TASK REQUIREMENTS — Scan the lines below and report each one containing "Phase" by copying it.

Collected data
#####

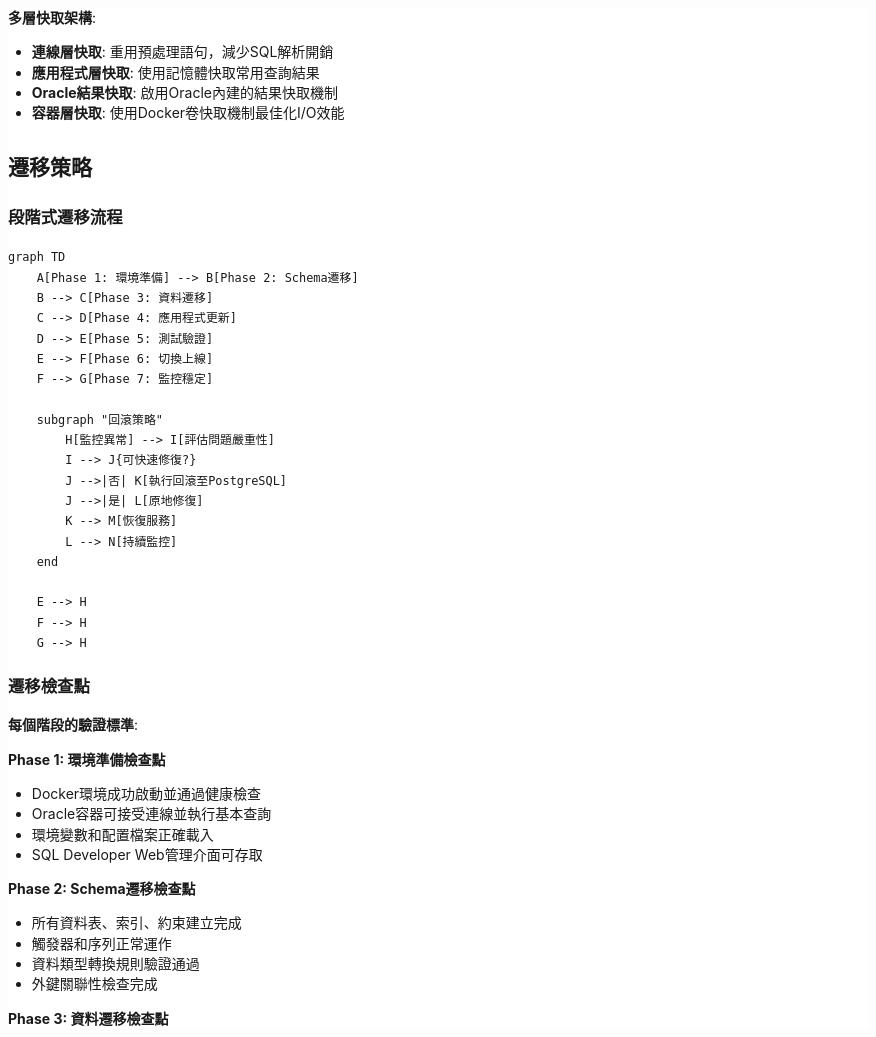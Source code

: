 **多層快取架構**:

- **連線層快取**: 重用預處理語句，減少SQL解析開銷
- **應用程式層快取**: 使用記憶體快取常用查詢結果
- **Oracle結果快取**: 啟用Oracle內建的結果快取機制
- **容器層快取**: 使用Docker卷快取機制最佳化I/O效能

## 遷移策略

### 段階式遷移流程

```mermaid
graph TD
    A[Phase 1: 環境準備] --> B[Phase 2: Schema遷移]
    B --> C[Phase 3: 資料遷移]
    C --> D[Phase 4: 應用程式更新]
    D --> E[Phase 5: 測試驗證]
    E --> F[Phase 6: 切換上線]
    F --> G[Phase 7: 監控穩定]

    subgraph "回滾策略"
        H[監控異常] --> I[評估問題嚴重性]
        I --> J{可快速修復?}
        J -->|否| K[執行回滾至PostgreSQL]
        J -->|是| L[原地修復]
        K --> M[恢復服務]
        L --> N[持續監控]
    end

    E --> H
    F --> H
    G --> H
```

### 遷移檢查點

**每個階段的驗證標準**:

**Phase 1: 環境準備檢查點**

- Docker環境成功啟動並通過健康檢查
- Oracle容器可接受連線並執行基本查詢
- 環境變數和配置檔案正確載入
- SQL Developer Web管理介面可存取

**Phase 2: Schema遷移檢查點**

- 所有資料表、索引、約束建立完成
- 觸發器和序列正常運作
- 資料類型轉換規則驗證通過
- 外鍵關聯性檢查完成

**Phase 3: 資料遷移檢查點**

#####

OUTPUT BELOW —
    A[Phase 1: 環境準備] --> B[Phase 2: Schema遷移]
    B --> C[Phase 3: 資料遷移]
    C --> D[Phase 4: 應用程式更新]
    D --> E[Phase 5: 測試驗證]
    E --> F[Phase 6: 切換上線]
    F --> G[Phase 7: 監控穩定]
**Phase 1: 環境準備檢查點**
**Phase 2: Schema遷移檢查點**
**Phase 3: 資料遷移檢查點**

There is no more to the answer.